The reason why the glucogenic score does not follow a similar pattern in men and women remains unknown. Hormonal factors may influence the results. Mikkola et al. investigated the association between body composition in older men and women and the same eight AAs and sum scores we considered in our study46. In their study, glucogenic score was associated with fat mass only in women. Alanine showed a positively association with fat mass in both women and men, while glycine was inversely associated with lean mass in men46. It remains speculative whether more subgroups with distinctive AA profiles could have been identified if there had been a bigger weight difference between cases and controls. Metabolic flexibility and AA levels are impacted by obesity53,54.

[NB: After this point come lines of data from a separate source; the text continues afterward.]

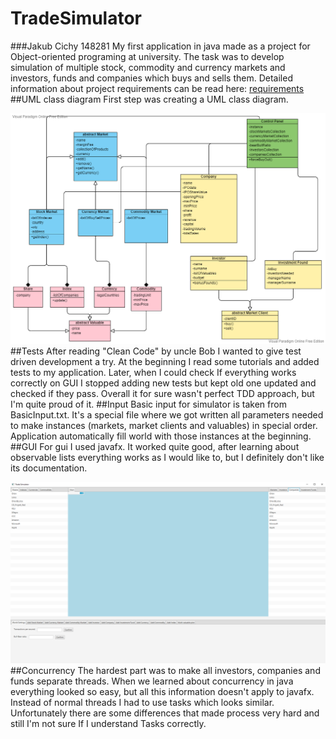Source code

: # TradeSimulator
###Jakub Cichy 148281
My first application in java made as a project for Object-oriented programing at university. The task was to develop 
simulation of multiple stock, commodity and currency markets and investors, funds and companies which buys and sells them.
Detailed information about project requirements can be read here: 
[requirements](src/main/resources/OOP%20Java%20Project%202021.pdf)
##UML class diagram
First step was creating a UML class diagram.

![alt text](src/main/resources/UML.png)
##Tests
After reading "Clean Code" by uncle Bob I wanted to give test driven development a try. At the beginning I read some 
tutorials and added tests to my application. Later, when I could check If everything works correctly on GUI I stopped 
adding new tests but kept old one updated and checked if they pass. Overall it for sure wasn't perfect TDD approach, 
but I'm quite proud of it.
##Input
Basic input for simulator is taken from BasicInput.txt. It's a special file where we got written all parameters needed to 
make instances (markets, market clients and valuables) in special order. Application automatically fill world with those 
instances at the beginning.
##GUI
For gui I used javafx. It worked quite good, after learning about observable lists everything works as I would like to, 
but I definitely don't like its documentation.

![alt text](src/main/resources/App.PNG)
##Concurrency
The hardest part was to make all investors, companies and funds separate threads. When we learned about concurrency in 
java everything looked so easy, but all this information doesn't apply to javafx. Instead of normal threads I had to use 
tasks which looks similar. Unfortunately there are some differences that made process very hard and still I'm not sure 
If I understand Tasks correctly.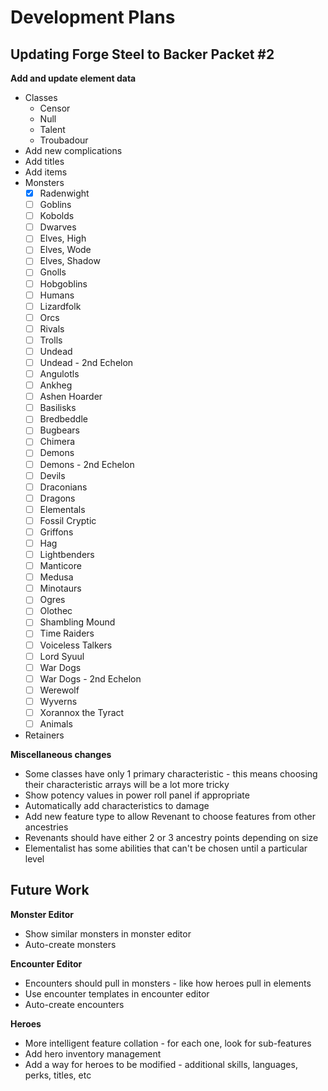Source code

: # Development Plans

## Updating Forge Steel to Backer Packet #2

**Add and update element data**
* Classes
  * Censor
  * Null
  * Talent
  * Troubadour
* Add new complications
* Add titles
* Add items
* Monsters
  * [x] Radenwight
  * [ ] Goblins
  * [ ] Kobolds
  * [ ] Dwarves
  * [ ] Elves, High
  * [ ] Elves, Wode
  * [ ] Elves, Shadow
  * [ ] Gnolls
  * [ ] Hobgoblins
  * [ ] Humans
  * [ ] Lizardfolk
  * [ ] Orcs
  * [ ] Rivals
  * [ ] Trolls
  * [ ] Undead
  * [ ] Undead - 2nd Echelon
  * [ ] Angulotls
  * [ ] Ankheg
  * [ ] Ashen Hoarder
  * [ ] Basilisks
  * [ ] Bredbeddle
  * [ ] Bugbears
  * [ ] Chimera
  * [ ] Demons
  * [ ] Demons - 2nd Echelon
  * [ ] Devils
  * [ ] Draconians
  * [ ] Dragons
  * [ ] Elementals
  * [ ] Fossil Cryptic
  * [ ] Griffons
  * [ ] Hag
  * [ ] Lightbenders
  * [ ] Manticore
  * [ ] Medusa
  * [ ] Minotaurs
  * [ ] Ogres
  * [ ] Olothec
  * [ ] Shambling Mound
  * [ ] Time Raiders
  * [ ] Voiceless Talkers
  * [ ] Lord Syuul
  * [ ] War Dogs
  * [ ] War Dogs - 2nd Echelon
  * [ ] Werewolf
  * [ ] Wyverns
  * [ ] Xorannox the Tyract
  * [ ] Animals
* Retainers

**Miscellaneous changes**
* Some classes have only 1 primary characteristic - this means choosing their characteristic arrays will be a lot more tricky
* Show potency values in power roll panel if appropriate
* Automatically add characteristics to damage
* Add new feature type to allow Revenant to choose features from other ancestries
* Revenants should have either 2 or 3 ancestry points depending on size
* Elementalist has some abilities that can't be chosen until a particular level

## Future Work

**Monster Editor**
* Show similar monsters in monster editor
* Auto-create monsters

**Encounter Editor**
* Encounters should pull in monsters - like how heroes pull in elements
* Use encounter templates in encounter editor
* Auto-create encounters

**Heroes**
* More intelligent feature collation - for each one, look for sub-features
* Add hero inventory management
* Add a way for heroes to be modified - additional skills, languages, perks, titles, etc
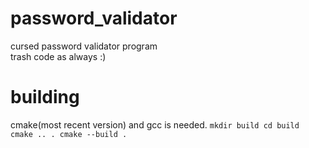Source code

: # password_validator
cursed password validator program\
trash code as always :)

# building
cmake(most recent version) and gcc is needed.
``mkdir build cd build cmake .. . cmake --build .``
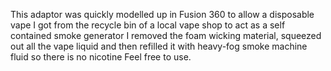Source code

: This adaptor was quickly modelled up in Fusion 360 
to allow a disposable vape I got from the recycle bin of a local vape shop
to act as a self contained smoke generator
I removed the foam wicking material, squeezed out all the vape liquid
and then refilled it with heavy-fog smoke machine fluid so there is no nicotine
Feel free to use.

Since CVD typically manifests later in life, it can be assumed that the young age of the participants may have influenced the result2. AA levels are often age-dependent55. However, BCAAs have been associated with obesity and insulin resistance even in children24,56. In addition, some AAs have been shown to predict insulin resistance and T2D years in advance19. A recent study in adolescents with prediabetes or T2D identified a distinct AA profile, characterized by elevated levels of BCAAs and AAAs along with reduced glycine concentration57. Similar findings might have been expected in our study, given that offspring of women with T1D have an increased risk of T2D39. Our results are likely influenced by the overall good health of the participants. This may, in turn, be affected by selection bias, as those in better health may have been more likely to participate in the study.

Metabolomic measures are relatively dynamic and affected by intrinsic and extrinsic exposures18. This makes it difficult to define the clinical relevance of our study findings. In addition to the fact that most of the examined AAs are dietary essential, it is also known that the gut microbiome affects the bioavailability of AAs58. It would have been interesting to consider the participants’ diet, but, unfortunately, nutritional data was not collected in the present study. A follow-up study including dietary analysis could provide additional information on the effect of T1D during pregnancy on circulating AA levels in offspring. Diet should be considered holistically when examining cardiometabolic diseases. In addition to AAs, special attention should be paid to carbohydrates and fats59,60.

Moreover, our limited sample size might have led to some degree of selection bias, and the fact that the cohort included only participants from the Hospital District of Helsinki and Uusimaa, Finland, may reduce the generalizability of our findings. It would have been valuable to consider the characteristics of the mothers of the study participants, such as the age at onset of type 1 diabetes or the duration of the disease. However, these data were not available to us. In addition, it should be noted that the participants are relatively young in the context of CVD risk.

Despite its limitations, the present study is important considering our limited knowledge on the long-term metabolic impacts of in-utero exposure to maternal T1D. One key strength of our research is the thorough clinical examination of the participants, which reduces the likelihood of errors due to reporting bias. Although the NMR technique offers possibilities for more extensive metabolomic analyses, we decided to focus on the manageable entity of eight circulating AAs. In the future, using a more comprehensive GAA score could help detect more finite differences between the AA profiles of offspring born to women with T1D vs. offspring of women without diabetes.

Conclusions

The present results do not support our hypothesis that serum AA profile, determined in early adulthood, is associated with a more adverse CVD risk profile in offspring of women with T1D. However, the GAA score was higher in overweight men born to women with diabetes during pregnancy, compared to men born to women without diabetes during pregnancy. Further studies should be performed to find out whether these AAs could serve as early biomarkers of CVD development or whether changes in the AA levels over years could be used to monitor CVD progression in offspring of women with T1D.